§ **To do**: Filter by the string "substack": return the lines of the material that contain it.

§ **Records for this exercise**:
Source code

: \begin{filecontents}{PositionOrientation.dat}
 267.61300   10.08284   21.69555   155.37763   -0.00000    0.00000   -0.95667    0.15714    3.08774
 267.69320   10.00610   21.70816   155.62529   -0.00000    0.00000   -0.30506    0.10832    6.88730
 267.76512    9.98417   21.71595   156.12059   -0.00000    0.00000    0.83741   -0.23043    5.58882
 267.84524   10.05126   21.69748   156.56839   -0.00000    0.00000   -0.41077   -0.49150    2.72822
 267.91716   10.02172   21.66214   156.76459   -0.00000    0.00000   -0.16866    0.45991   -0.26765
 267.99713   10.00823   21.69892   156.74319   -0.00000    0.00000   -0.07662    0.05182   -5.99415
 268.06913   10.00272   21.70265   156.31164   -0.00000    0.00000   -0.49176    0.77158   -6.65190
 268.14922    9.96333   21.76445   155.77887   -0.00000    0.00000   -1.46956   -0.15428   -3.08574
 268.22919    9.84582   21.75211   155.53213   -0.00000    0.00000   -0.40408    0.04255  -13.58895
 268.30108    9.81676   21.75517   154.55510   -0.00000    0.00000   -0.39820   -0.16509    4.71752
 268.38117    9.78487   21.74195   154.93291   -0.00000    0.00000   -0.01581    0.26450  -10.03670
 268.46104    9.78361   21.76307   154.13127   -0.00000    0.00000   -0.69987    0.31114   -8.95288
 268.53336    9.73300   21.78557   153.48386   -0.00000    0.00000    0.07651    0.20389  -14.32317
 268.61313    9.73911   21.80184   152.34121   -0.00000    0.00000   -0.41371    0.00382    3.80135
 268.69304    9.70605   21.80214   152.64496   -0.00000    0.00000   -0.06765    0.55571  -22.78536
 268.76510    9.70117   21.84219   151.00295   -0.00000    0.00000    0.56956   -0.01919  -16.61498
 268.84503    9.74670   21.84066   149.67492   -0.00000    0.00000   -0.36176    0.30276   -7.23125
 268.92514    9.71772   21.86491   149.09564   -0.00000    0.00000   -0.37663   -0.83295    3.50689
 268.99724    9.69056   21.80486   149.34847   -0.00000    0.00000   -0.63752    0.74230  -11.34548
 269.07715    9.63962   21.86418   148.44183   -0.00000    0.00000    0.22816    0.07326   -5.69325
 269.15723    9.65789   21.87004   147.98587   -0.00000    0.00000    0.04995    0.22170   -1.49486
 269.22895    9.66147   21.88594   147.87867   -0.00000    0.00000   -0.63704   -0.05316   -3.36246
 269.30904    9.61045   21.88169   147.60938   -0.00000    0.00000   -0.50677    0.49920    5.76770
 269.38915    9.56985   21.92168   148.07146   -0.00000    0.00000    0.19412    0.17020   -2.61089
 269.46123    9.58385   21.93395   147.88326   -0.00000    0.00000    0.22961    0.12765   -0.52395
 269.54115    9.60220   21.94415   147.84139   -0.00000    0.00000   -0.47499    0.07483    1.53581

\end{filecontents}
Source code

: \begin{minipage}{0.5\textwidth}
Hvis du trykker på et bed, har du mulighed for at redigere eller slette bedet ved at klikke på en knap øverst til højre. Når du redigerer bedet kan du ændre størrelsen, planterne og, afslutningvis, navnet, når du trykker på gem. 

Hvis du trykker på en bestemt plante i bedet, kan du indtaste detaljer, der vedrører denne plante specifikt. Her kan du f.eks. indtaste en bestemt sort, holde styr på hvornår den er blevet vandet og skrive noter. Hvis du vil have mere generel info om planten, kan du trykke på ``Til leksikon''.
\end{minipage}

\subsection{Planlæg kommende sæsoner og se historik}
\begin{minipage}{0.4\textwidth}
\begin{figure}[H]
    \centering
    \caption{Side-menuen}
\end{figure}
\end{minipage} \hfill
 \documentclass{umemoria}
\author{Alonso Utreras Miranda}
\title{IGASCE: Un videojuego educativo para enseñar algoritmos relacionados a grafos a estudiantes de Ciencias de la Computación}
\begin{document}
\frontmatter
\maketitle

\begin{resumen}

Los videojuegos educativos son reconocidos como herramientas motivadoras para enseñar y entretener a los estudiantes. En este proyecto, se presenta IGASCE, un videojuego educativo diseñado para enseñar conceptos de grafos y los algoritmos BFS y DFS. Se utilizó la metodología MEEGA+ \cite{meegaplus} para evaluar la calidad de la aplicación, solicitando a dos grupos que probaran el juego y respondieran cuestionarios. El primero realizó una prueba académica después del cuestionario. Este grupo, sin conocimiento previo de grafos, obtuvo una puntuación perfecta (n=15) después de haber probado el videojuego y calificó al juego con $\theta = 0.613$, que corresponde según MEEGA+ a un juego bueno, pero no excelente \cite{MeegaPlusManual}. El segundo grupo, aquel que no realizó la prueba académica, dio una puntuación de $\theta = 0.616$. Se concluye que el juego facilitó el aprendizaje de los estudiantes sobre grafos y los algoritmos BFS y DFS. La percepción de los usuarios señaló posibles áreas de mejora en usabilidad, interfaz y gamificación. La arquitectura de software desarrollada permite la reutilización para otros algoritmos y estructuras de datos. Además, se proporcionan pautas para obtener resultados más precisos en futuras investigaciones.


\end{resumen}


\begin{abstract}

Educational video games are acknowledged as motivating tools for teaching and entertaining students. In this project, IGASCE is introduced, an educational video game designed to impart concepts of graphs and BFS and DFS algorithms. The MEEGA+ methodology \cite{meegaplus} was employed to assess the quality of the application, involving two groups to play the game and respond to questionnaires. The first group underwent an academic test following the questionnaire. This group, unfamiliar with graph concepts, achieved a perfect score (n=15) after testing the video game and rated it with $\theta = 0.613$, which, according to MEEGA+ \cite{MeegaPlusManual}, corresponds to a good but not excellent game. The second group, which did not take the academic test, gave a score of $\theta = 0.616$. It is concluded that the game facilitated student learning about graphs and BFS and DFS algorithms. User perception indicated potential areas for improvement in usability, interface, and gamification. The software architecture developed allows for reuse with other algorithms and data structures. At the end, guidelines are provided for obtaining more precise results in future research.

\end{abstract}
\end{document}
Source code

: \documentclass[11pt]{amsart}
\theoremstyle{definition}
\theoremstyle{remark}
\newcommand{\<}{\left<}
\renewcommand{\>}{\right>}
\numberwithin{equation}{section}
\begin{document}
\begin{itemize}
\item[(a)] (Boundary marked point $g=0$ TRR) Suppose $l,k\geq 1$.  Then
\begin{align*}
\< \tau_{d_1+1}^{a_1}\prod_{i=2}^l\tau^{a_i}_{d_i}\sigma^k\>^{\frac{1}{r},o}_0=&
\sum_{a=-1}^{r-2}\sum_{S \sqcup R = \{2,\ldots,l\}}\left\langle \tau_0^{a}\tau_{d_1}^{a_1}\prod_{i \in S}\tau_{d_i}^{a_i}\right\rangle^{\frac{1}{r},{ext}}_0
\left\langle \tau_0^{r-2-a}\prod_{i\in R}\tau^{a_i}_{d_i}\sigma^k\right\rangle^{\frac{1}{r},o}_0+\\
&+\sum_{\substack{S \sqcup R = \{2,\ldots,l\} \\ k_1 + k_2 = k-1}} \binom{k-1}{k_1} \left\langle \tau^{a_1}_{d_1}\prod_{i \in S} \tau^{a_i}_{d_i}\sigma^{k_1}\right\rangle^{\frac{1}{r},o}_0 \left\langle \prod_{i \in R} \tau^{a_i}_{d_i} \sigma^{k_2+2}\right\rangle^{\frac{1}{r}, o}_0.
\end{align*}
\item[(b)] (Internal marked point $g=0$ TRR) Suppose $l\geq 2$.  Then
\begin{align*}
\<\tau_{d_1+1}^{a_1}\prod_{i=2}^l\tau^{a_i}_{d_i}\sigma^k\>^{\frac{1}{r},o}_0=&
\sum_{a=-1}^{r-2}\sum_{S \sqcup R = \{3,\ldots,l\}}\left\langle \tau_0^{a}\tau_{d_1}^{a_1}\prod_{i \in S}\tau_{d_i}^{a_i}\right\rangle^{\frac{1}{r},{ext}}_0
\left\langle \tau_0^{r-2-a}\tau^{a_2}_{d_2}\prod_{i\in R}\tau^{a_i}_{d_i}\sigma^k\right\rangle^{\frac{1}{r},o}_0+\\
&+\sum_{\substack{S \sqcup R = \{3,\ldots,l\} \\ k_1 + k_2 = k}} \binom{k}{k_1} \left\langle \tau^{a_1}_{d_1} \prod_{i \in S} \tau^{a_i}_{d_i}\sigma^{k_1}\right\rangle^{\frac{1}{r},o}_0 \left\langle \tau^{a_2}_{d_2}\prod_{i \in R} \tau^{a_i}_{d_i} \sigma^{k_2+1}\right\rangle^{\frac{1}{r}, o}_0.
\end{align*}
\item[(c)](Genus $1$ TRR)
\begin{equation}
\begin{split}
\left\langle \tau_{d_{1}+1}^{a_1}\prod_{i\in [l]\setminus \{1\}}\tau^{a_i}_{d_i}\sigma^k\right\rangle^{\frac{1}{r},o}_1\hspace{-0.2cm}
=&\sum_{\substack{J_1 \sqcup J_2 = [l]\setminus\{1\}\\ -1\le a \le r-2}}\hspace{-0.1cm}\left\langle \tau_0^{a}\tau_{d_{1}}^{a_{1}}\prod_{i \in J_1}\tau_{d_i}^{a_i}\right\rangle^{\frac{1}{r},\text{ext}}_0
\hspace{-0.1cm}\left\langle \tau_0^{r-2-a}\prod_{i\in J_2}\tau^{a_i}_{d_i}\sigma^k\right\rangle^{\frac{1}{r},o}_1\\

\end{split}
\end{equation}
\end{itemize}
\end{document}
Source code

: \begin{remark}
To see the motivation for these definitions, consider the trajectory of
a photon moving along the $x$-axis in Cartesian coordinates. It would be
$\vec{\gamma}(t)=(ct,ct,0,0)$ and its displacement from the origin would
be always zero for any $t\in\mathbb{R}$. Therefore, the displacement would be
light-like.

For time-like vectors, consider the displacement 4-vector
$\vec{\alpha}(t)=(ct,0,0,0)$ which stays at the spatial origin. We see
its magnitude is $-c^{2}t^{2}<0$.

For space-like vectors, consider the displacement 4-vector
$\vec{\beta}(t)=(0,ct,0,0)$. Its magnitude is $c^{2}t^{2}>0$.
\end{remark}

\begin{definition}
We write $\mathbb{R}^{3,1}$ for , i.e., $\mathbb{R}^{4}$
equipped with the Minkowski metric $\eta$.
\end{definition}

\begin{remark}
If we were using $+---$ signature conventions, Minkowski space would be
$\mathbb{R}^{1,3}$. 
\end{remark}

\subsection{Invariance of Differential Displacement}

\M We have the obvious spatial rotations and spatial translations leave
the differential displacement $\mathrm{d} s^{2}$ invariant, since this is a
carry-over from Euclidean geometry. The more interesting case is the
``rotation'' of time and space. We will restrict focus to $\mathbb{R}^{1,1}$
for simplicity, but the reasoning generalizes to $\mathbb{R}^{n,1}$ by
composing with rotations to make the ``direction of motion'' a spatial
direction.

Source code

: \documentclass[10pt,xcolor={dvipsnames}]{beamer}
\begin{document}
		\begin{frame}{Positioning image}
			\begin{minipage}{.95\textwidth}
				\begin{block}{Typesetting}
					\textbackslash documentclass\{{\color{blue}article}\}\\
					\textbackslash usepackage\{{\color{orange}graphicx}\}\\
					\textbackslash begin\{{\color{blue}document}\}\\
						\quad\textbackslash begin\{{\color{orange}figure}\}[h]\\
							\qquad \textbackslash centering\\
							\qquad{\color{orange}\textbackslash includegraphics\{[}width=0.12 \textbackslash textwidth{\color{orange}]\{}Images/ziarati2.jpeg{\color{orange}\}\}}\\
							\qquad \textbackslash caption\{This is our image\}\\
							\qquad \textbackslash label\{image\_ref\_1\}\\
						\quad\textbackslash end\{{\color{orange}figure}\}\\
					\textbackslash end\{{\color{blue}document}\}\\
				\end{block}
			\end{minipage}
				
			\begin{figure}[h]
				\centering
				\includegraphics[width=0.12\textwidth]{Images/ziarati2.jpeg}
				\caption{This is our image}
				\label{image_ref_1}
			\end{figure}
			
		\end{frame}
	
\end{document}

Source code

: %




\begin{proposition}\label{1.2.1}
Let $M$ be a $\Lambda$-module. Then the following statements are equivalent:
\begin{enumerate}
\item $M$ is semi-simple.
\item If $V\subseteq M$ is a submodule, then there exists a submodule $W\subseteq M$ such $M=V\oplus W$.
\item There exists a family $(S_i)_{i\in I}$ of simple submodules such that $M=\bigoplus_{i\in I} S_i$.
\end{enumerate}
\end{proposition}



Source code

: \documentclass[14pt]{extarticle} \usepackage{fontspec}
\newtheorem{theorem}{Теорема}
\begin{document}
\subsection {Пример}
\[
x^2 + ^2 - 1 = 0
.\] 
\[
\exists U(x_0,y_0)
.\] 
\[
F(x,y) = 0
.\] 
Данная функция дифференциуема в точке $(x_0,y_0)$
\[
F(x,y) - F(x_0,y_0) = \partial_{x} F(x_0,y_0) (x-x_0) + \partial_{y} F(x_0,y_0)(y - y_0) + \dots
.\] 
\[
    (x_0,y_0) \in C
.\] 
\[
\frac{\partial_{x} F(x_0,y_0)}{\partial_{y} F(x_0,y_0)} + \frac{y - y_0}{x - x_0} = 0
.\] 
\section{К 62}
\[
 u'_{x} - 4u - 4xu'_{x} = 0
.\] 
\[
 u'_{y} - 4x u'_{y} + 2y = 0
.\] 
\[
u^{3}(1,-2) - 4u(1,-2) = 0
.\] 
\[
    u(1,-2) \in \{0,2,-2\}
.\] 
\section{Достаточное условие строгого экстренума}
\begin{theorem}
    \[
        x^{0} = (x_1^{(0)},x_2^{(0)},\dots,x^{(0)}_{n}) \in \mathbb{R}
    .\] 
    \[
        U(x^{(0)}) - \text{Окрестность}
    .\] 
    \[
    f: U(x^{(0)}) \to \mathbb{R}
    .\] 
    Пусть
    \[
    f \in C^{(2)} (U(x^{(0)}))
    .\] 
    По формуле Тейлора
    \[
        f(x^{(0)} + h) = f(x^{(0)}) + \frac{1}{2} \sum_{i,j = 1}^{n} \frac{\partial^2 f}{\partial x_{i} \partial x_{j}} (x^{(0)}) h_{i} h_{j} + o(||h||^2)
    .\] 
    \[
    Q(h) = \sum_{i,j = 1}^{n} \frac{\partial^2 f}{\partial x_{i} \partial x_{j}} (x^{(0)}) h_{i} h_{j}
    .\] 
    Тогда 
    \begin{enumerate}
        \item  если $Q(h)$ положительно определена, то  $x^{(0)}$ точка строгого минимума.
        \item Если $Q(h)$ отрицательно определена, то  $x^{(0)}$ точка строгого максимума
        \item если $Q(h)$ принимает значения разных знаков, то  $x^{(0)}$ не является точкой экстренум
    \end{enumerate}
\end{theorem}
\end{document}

§ **Your solution**:
&+\sum_{\substack{S \sqcup R = \{2,\ldots,l\} \\ k_1 + k_2 = k-1}} \binom{k-1}{k_1} \left\langle \tau^{a_1}_{d_1}\prod_{i \in S} \tau^{a_i}_{d_i}\sigma^{k_1}\right\rangle^{\frac{1}{r},o}_0 \left\langle \prod_{i \in R} \tau^{a_i}_{d_i} \sigma^{k_2+2}\right\rangle^{\frac{1}{r}, o}_0.
&+\sum_{\substack{S \sqcup R = \{3,\ldots,l\} \\ k_1 + k_2 = k}} \binom{k}{k_1} \left\langle \tau^{a_1}_{d_1} \prod_{i \in S} \tau^{a_i}_{d_i}\sigma^{k_1}\right\rangle^{\frac{1}{r},o}_0 \left\langle \tau^{a_2}_{d_2}\prod_{i \in R} \tau^{a_i}_{d_i} \sigma^{k_2+1}\right\rangle^{\frac{1}{r}, o}_0.
=&\sum_{\substack{J_1 \sqcup J_2 = [l]\setminus\{1\}\\ -1\le a \le r-2}}\hspace{-0.1cm}\left\langle \tau_0^{a}\tau_{d_{1}}^{a_{1}}\prod_{i \in J_1}\tau_{d_i}^{a_i}\right\rangle^{\frac{1}{r},\text{ext}}_0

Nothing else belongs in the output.